== EXERCISE ==
Only the lines from the top of the records below through the line containing "After a fair" should be printed, exactly and without pictures.

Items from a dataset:
========================================

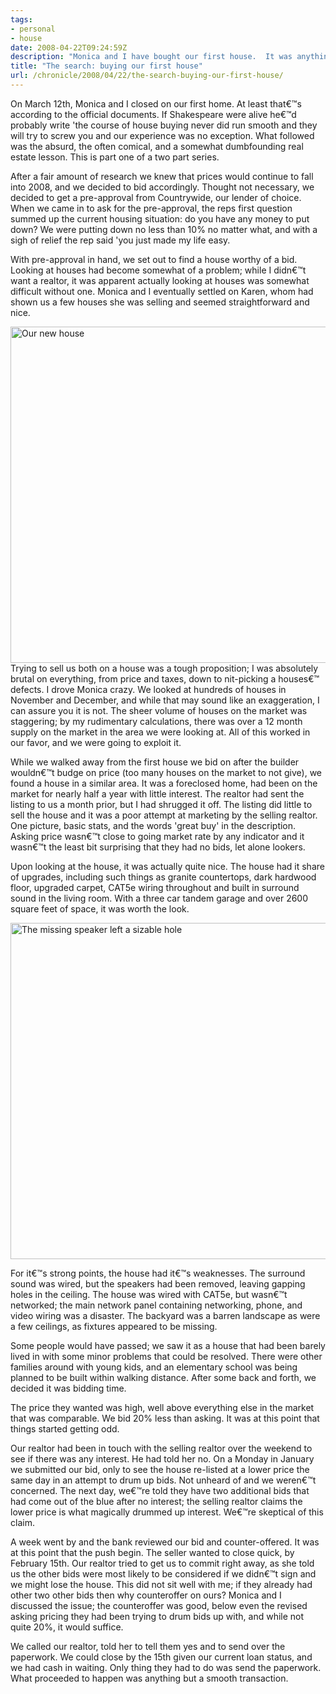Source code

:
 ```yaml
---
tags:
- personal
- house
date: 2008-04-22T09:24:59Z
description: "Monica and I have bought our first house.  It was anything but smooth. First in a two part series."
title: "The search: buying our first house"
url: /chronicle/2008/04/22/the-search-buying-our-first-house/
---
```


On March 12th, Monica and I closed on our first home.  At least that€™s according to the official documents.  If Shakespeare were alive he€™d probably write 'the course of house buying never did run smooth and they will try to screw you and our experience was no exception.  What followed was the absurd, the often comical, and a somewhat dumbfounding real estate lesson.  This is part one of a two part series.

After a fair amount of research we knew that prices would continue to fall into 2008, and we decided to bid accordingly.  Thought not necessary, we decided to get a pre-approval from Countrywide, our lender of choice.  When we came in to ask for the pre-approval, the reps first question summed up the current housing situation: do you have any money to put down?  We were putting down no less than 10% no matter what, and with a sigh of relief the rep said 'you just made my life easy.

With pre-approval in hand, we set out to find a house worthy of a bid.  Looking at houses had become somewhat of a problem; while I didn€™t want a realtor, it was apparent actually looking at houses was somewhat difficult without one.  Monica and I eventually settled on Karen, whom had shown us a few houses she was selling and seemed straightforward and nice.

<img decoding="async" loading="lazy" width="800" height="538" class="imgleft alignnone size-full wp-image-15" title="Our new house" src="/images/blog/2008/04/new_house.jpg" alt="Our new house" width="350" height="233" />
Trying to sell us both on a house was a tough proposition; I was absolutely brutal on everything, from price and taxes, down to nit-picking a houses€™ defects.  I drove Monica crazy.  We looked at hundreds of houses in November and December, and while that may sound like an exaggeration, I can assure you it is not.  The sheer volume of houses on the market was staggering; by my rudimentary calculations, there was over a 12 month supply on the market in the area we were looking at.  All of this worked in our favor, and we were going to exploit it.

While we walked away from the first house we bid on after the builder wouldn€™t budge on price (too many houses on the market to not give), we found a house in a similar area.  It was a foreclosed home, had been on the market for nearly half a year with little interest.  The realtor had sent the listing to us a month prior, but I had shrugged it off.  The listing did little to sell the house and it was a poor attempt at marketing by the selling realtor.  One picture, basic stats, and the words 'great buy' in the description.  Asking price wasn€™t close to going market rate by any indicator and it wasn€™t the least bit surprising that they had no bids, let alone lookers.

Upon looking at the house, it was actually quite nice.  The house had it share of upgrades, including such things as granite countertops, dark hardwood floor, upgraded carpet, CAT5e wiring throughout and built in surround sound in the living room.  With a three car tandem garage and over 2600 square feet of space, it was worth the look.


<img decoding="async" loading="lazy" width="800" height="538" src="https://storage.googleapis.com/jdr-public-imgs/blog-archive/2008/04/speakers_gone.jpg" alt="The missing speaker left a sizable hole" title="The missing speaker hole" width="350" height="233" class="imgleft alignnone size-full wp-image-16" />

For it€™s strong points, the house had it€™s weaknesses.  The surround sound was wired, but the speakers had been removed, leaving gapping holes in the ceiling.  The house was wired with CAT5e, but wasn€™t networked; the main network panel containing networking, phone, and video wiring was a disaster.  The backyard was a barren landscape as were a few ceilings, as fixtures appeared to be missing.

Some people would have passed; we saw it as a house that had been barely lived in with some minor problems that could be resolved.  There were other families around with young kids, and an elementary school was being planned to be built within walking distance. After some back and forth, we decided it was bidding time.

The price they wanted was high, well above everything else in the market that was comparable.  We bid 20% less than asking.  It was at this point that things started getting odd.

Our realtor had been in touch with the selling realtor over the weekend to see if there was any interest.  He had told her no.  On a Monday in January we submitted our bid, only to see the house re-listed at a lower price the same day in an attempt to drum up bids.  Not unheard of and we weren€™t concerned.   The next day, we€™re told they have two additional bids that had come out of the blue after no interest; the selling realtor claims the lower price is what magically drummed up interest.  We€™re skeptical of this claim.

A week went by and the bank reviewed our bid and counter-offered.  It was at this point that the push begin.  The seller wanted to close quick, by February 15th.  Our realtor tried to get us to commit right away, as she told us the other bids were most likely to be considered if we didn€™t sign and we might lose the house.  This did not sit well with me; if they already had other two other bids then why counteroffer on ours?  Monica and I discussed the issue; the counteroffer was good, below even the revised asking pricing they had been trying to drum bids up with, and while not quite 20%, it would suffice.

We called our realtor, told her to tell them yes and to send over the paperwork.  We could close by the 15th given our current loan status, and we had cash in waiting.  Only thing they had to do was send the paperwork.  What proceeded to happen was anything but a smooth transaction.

========================================

== RESULT OF THE EXERCISE ==
Source code

:
 ```yaml
---
tags:
- personal
- house
date: 2008-04-22T09:24:59Z
description: "Monica and I have bought our first house.  It was anything but smooth. First in a two part series."
title: "The search: buying our first house"
url: /chronicle/2008/04/22/the-search-buying-our-first-house/
---
```


On March 12th, Monica and I closed on our first home.  At least that€™s according to the official documents.  If Shakespeare were alive he€™d probably write 'the course of house buying never did run smooth and they will try to screw you and our experience was no exception.  What followed was the absurd, the often comical, and a somewhat dumbfounding real estate lesson.  This is part one of a two part series.

After a fair amount of research we knew that prices would continue to fall into 2008, and we decided to bid accordingly.  Thought not necessary, we decided to get a pre-approval from Countrywide, our lender of choice.  When we came in to ask for the pre-approval, the reps first question summed up the current housing situation: do you have any money to put down?  We were putting down no less than 10% no matter what, and with a sigh of relief the rep said 'you just made my life easy.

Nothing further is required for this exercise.